A fairy tale opera and novella written in the age of Freud, The Woman without a Shadow is a strange mixture of late Romantic eroticism and modernist angst, and yet remains more than a mere product of World War I Vienna. In Hofmannsthal's mythic world, two couples-one royal and supernatural, the other mortal-struggle with love, betrayal, infertility, and redemption. A nocturnal and sometimes nightmarish response to Mozart's Magic Flute, Hofmannsthal's tale presents a divine Empress who must obtain the shadow of a mortal woman to conceive a child and save her beloved Emperor from destruction. Hofmannsthal creates a vision of new life as the bridge between the past and future, a miracle which redeems humanity from death.
Hugo von Hofmannsthal (1874-1929) was an Austrian novelist, poet, essayist, dramatist, and librettist. At age sixteen, he began publishing his poetry and plays under a pseudonym. His poems, in particular, were dazzling in their technical mastery and profound insights into the human condition, and quickly brought him praise both from the public and from some of Austria's greatest artists, including the writer Stefan Zweig and the composer Richard Strauss.
After the 1919 premiere of his most ambitious opera with Strauss, the poet Hofmannsthal took his dark and feverish libretto and reimagined the material as a novella. These two compelling works, each self-contained, deepen and expand in meaning when read together. This Wiseblood Books edition of The Woman without a Shadow rectifies a grave literary oversight with the inclusion of the first ever English-language translation of Hofmannsthal's novella.

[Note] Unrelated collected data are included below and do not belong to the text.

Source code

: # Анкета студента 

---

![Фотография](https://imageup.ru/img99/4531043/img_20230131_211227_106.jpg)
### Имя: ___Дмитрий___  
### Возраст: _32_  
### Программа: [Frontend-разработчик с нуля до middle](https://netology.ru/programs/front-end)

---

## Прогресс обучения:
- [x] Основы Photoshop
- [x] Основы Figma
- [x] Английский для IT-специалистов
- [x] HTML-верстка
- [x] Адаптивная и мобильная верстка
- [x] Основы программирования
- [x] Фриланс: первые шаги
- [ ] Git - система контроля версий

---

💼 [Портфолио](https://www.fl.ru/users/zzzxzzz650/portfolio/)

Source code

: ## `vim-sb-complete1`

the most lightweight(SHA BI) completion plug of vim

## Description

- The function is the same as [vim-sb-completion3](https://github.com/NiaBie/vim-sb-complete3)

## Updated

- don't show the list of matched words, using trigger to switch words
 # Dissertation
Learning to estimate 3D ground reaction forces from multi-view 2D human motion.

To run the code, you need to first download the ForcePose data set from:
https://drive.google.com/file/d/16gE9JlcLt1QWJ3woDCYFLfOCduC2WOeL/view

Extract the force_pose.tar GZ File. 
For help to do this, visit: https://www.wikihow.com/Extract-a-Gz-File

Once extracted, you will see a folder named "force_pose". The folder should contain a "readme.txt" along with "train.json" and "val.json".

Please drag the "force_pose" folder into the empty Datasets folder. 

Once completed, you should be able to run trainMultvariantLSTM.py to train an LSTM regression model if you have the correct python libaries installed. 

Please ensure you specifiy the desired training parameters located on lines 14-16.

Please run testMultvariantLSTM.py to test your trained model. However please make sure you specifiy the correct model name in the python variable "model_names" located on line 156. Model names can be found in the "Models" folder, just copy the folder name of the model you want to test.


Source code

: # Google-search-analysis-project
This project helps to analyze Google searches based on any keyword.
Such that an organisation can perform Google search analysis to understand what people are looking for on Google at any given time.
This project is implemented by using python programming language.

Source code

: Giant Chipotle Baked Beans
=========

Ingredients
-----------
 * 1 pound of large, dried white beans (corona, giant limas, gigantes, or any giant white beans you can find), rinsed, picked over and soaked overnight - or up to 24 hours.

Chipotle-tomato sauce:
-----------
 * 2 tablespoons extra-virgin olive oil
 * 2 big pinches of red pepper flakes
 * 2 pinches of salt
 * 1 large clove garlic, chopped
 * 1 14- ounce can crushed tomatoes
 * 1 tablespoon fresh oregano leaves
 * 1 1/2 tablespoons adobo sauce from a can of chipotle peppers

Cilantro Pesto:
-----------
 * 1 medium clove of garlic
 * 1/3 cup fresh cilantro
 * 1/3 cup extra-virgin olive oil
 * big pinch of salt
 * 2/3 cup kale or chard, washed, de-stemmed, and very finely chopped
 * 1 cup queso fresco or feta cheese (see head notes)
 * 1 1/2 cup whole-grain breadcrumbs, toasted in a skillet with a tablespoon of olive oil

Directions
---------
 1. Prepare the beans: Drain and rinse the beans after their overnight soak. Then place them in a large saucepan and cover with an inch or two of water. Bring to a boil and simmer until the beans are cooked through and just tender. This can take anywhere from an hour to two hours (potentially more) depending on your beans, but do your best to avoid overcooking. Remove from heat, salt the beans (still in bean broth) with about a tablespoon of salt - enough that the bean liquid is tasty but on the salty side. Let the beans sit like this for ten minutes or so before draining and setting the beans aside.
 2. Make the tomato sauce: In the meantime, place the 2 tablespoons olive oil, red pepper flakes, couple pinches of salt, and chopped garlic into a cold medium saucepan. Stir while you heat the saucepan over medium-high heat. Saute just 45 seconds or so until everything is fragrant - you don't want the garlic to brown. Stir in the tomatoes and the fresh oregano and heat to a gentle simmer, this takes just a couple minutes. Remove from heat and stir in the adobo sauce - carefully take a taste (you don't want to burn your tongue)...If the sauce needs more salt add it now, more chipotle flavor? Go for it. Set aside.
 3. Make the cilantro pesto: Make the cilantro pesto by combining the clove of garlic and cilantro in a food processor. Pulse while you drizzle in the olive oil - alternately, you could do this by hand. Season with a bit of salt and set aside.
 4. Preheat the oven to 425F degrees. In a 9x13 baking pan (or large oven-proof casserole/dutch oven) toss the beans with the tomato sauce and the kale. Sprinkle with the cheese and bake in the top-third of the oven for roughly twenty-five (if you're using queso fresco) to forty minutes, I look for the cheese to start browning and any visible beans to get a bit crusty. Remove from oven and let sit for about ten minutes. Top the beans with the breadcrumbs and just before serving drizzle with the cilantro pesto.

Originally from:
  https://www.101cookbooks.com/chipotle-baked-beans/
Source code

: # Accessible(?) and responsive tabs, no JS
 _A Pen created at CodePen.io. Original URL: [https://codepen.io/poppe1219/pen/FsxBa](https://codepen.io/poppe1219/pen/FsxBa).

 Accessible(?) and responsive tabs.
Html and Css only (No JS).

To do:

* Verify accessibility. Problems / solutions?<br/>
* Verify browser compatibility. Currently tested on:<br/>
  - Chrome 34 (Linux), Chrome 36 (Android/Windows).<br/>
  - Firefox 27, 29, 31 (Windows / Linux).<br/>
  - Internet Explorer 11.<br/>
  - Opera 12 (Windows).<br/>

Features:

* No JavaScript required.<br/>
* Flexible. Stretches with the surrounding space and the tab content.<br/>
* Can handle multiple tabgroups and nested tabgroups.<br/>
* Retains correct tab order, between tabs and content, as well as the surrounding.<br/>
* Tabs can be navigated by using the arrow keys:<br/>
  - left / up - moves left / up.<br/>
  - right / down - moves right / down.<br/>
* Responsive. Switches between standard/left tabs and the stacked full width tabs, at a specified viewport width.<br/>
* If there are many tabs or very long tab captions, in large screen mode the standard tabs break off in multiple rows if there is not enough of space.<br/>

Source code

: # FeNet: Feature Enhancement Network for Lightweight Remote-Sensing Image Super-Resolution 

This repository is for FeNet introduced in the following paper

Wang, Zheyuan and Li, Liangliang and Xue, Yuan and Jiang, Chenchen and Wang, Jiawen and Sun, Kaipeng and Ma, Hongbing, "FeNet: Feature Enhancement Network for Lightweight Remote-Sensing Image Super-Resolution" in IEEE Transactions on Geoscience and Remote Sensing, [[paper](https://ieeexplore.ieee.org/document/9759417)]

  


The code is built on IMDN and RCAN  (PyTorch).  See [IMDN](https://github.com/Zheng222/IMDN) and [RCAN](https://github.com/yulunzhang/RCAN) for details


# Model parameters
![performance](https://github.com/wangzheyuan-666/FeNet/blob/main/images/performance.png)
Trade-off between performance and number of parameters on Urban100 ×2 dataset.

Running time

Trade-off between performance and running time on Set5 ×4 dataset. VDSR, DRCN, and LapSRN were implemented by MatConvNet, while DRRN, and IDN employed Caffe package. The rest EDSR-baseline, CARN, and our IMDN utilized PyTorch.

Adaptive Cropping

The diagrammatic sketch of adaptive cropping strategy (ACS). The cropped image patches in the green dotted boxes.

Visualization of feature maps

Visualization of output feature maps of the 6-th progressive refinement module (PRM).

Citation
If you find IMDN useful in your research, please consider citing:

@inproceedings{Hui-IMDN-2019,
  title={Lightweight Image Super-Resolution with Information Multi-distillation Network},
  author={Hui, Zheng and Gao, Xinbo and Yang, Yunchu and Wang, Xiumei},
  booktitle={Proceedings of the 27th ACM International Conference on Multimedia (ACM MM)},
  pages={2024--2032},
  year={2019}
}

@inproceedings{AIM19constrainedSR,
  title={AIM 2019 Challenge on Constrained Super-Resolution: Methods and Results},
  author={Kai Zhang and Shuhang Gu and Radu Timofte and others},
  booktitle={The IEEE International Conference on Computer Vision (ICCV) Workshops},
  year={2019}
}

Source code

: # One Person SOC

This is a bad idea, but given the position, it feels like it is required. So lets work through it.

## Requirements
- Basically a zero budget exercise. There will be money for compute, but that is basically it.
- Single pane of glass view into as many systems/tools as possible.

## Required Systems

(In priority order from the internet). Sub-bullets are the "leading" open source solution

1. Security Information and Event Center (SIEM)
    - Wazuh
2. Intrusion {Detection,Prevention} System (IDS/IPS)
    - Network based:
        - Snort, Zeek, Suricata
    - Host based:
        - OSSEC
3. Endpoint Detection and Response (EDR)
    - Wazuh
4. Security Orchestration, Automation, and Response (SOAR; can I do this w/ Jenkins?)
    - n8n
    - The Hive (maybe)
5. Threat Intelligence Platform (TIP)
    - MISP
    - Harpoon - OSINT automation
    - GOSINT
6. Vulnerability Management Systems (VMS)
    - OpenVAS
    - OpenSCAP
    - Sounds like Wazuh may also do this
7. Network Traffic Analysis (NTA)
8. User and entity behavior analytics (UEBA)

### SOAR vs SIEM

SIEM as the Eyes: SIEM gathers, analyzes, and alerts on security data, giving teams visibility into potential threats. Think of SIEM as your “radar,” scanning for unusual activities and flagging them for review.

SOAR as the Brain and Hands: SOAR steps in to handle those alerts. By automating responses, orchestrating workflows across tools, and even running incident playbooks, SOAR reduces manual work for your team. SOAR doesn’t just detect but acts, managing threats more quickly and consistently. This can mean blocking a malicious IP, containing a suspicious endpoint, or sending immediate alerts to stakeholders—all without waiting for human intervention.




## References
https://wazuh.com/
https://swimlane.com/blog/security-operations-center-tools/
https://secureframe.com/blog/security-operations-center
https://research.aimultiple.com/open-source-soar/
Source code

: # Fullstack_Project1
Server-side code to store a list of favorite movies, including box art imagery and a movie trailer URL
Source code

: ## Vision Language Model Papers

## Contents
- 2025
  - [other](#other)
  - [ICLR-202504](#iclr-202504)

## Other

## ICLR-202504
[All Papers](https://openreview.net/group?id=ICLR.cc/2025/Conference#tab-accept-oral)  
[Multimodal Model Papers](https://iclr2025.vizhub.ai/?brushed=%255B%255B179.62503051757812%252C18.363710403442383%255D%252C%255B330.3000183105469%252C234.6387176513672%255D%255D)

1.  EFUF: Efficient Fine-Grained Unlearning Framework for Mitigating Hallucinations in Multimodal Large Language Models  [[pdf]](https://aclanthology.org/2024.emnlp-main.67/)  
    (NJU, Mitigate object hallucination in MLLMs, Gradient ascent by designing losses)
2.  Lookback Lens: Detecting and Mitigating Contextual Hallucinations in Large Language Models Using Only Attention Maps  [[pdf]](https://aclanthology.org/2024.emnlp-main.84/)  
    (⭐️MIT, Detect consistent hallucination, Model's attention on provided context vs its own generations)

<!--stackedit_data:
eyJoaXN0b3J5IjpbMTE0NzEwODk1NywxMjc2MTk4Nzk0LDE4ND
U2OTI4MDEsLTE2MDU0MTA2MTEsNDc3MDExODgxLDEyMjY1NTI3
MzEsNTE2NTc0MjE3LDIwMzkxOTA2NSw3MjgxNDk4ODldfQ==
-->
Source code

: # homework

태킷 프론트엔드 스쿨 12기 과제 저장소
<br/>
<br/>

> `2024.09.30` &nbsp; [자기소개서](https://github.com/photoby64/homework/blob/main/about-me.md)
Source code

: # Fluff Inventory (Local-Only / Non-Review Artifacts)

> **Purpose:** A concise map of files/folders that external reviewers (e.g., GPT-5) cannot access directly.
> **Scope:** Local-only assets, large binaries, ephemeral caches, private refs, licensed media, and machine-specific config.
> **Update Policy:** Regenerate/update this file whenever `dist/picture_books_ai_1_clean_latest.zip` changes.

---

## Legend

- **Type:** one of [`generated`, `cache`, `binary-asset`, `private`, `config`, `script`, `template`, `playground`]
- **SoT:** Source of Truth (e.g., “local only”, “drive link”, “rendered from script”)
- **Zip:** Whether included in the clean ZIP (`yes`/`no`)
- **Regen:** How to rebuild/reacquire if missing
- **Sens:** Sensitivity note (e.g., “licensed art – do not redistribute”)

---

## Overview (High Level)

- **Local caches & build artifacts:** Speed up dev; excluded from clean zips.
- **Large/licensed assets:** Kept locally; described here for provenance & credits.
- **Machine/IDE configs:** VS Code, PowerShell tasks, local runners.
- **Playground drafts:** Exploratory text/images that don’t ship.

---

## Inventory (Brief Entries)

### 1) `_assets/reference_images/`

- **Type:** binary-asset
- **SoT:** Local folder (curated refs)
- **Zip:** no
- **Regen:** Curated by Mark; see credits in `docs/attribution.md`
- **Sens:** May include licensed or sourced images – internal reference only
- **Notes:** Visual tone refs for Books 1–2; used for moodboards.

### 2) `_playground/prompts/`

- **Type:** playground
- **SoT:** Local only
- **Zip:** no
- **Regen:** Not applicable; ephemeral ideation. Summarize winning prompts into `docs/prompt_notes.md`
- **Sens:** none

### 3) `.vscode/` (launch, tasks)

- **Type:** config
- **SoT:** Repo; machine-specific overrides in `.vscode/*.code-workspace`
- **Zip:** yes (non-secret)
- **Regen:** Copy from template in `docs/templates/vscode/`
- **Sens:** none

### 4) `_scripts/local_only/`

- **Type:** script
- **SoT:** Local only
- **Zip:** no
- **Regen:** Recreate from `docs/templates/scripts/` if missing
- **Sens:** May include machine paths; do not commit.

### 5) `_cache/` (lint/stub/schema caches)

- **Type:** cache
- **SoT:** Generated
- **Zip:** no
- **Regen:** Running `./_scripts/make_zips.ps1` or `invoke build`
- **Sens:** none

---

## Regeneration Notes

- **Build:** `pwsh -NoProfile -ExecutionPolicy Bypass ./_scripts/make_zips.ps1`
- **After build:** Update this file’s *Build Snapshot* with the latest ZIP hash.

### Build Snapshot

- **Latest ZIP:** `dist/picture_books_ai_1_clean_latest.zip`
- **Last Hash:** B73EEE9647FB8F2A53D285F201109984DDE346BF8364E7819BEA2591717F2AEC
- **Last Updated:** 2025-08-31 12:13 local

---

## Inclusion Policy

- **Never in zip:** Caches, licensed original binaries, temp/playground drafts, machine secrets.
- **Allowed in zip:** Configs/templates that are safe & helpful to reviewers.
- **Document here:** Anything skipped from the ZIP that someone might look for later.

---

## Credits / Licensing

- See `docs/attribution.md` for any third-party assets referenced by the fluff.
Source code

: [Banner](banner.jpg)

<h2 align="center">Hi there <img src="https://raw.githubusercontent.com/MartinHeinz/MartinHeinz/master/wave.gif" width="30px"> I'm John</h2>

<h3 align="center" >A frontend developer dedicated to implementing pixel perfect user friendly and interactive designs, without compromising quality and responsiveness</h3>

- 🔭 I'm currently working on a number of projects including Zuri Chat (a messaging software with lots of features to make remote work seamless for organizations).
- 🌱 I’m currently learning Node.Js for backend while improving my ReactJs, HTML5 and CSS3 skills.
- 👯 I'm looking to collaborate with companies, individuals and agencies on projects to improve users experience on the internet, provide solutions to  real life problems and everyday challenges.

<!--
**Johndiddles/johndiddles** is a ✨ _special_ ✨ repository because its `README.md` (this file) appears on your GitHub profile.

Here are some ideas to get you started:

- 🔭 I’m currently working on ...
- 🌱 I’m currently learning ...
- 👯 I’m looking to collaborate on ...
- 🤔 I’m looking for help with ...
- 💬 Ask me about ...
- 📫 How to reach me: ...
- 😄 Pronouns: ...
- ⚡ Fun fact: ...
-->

"The Woman without a Shadow is a serious, passionate, and complex marital drama. . . . It ponders the primal importance of procreation. As Hannah Arendt declared, birth is 'the miracle that saves the world, the realm of human affairs, from its normal 'natural' ruin.' For her, new life not only provides the continuation but the renewal of humanity. For Hofmannsthal, birth redeems us from death; it is the bridge between the past and future."